Robotic skeleton to fight paralysis
Japan's Matsushita company unveiled a robotic suit, eyed to be marketed in two years, that will help people who are partially paralyzed rehabilitate the rest of their bodies.
When a person who suffered a stroke moves his or her active arm while wearing the suit, the paralyzed other arm will make the same motion by stretching and bending compressors that act as muscles.
By repeating the arm movements, the person wearing the robotic suit can train to regain use of his or her limbs, the designer said.
The robotic suit, which slips over a person's upper body and arms, weighs only 1.8 kilograms (four pounds).

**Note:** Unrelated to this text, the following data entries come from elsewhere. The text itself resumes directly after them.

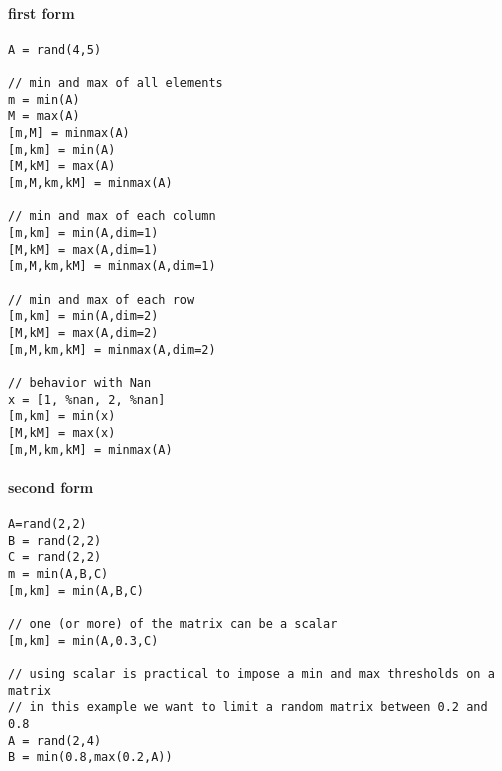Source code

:\begin{examples}
\paragraph{first form}
\begin{Verbatim}
A = rand(4,5) 

// min and max of all elements
m = min(A) 
M = max(A) 
[m,M] = minmax(A)
[m,km] = min(A)
[M,kM] = max(A)
[m,M,km,kM] = minmax(A)

// min and max of each column
[m,km] = min(A,dim=1)
[M,kM] = max(A,dim=1)
[m,M,km,kM] = minmax(A,dim=1)

// min and max of each row
[m,km] = min(A,dim=2)
[M,kM] = max(A,dim=2)
[m,M,km,kM] = minmax(A,dim=2)

// behavior with Nan
x = [1, %nan, 2, %nan]
[m,km] = min(x)
[M,kM] = max(x)
[m,M,km,kM] = minmax(A)
\end{Verbatim}

\paragraph{second form}
\begin{Verbatim}
A=rand(2,2) 
B = rand(2,2) 
C = rand(2,2) 
m = min(A,B,C) 
[m,km] = min(A,B,C) 

// one (or more) of the matrix can be a scalar 
[m,km] = min(A,0.3,C) 

// using scalar is practical to impose a min and max thresholds on a matrix 
// in this example we want to limit a random matrix between 0.2 and 0.8 
A = rand(2,4) 
B = min(0.8,max(0.2,A))
\end{Verbatim} 

\end{examples}

\begin{manseealso}
\end{manseealso}

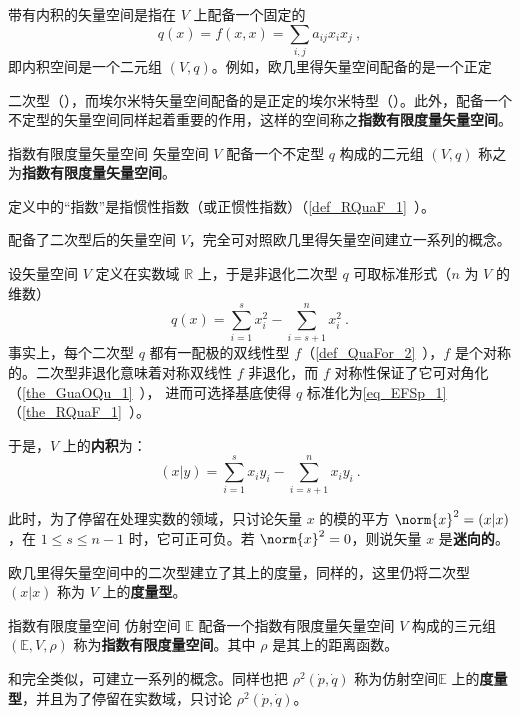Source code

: 
\begin{issues}
\issueDraft
\end{issues}

带有内积的矢量空间是指在 $V$ 上配备一个固定的
\begin{equation}
q(x)=f(x,x)=\sum_{i,j}a_{ij}x_ix_j~,
\end{equation}
 即内积空间是一个二元组 $(V,q)$。例如，欧几里得矢量空间配备的是一个正定{二次型（），而埃尔米特矢量空间配备的是正定的埃尔米特型（）。此外，配备一个不定型的矢量空间同样起着重要的作用，这样的空间称之\textbf{指数有限度量矢量空间}。

 \begin{definition}{指数有限度量矢量空间}
 矢量空间 $V$ 配备一个不定型 $q$ 构成的二元组 $(V,q)$ 称之为\textbf{指数有限度量矢量空间}。
 \end{definition}
定义中的“指数”是指惯性指数（或正惯性指数）（\autoref{def_RQuaF_1}~）。

配备了二次型后的矢量空间 $V$，完全可对照欧几里得矢量空间建立一系列的概念。

设矢量空间 $V$ 定义在实数域 $\mathbb R$ 上，于是非退化二次型 $q$ 可取标准形式（$n$ 为 $V$ 的维数）
\begin{equation}\label{eq_EFSp_1}
q(x)=\sum_{i=1}^s x_i^2-\sum_{i=s+1}^n x_i^2~.
\end{equation}
事实上，每个二次型 $q$ 都有一配极的双线性型 $f$（\autoref{def_QuaFor_2}~），$f$ 是个对称的。二次型非退化意味着对称双线性 $f$ 非退化，而 $f$ 对称性保证了它可对角化（\autoref{the_GuaOQu_1}~）， 进而可选择基底使得 $q$ 标准化为\autoref{eq_EFSp_1} （\autoref{the_RQuaF_1}~）。

于是，$V$ 上的\textbf{内积}为：
\begin{equation}
(x|y)=\sum_{i=1}^{s}x_iy_i-\sum_{i=s+1}^{n}x_{i}y_i~.
\end{equation}

此时，为了停留在处理实数的领域，只讨论矢量 $x$ 的模的平方 $\norm{x}^2=(x|x)$，在 $1\leq s\leq n-1$ 时，它可正可负。若 $\norm{x}^2=0$，则说矢量 $x$ 是\textbf{迷向的}。

欧几里得矢量空间中的二次型建立了其上的度量，同样的，这里仍将二次型 $(x|x)$ 称为 $V$ 上的\textbf{度量型}。
\begin{definition}{指数有限度量空间}
 仿射空间 $\mathbb E$ 配备一个指数有限度量矢量空间 $V$ 构成的三元组 $(\mathbb E,V,\rho)$ 称为\textbf{指数有限度量空间}。其中 $\rho$ 是其上的距离函数。
 \end{definition}
 和完全类似，可建立一系列的概念。同样也把 $\rho^2(\dot p,\dot q)$ 称为仿射空间$\mathbb E$ 上的\textbf{度量型}，并且为了停留在实数域，只讨论 $\rho^2(\dot p,\dot q)$。

}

It was developed jointly by Activelink Co. -- a venture of Matsushita Electric Industrial which is best known for the Panasonic brand -- and Kobe Gakuin University.
Activelink technical director Keisuke Ueda got the idea to construct the suit when he visited a hospital in Japan's western Hyogo prefecture.
"I got the idea when doctors told me what they needed for patients' rehabilitation," Ueda said.
"By helping the paralyzed arm stretch and bend like the good arm, patients can remember the feelings of moving the arm themselves," he said.
Activelink said it plans to start testing the device at a Hyogo hospital and to sell the product in the business year to March 2009.
The robotic suit will likely be sold initially at about two million yen (about 17,000 dollars) for use at rehabilitation facilities.
But the company eventually wants to mass produce it for individual use and cut the cost down to about 250,000 yen.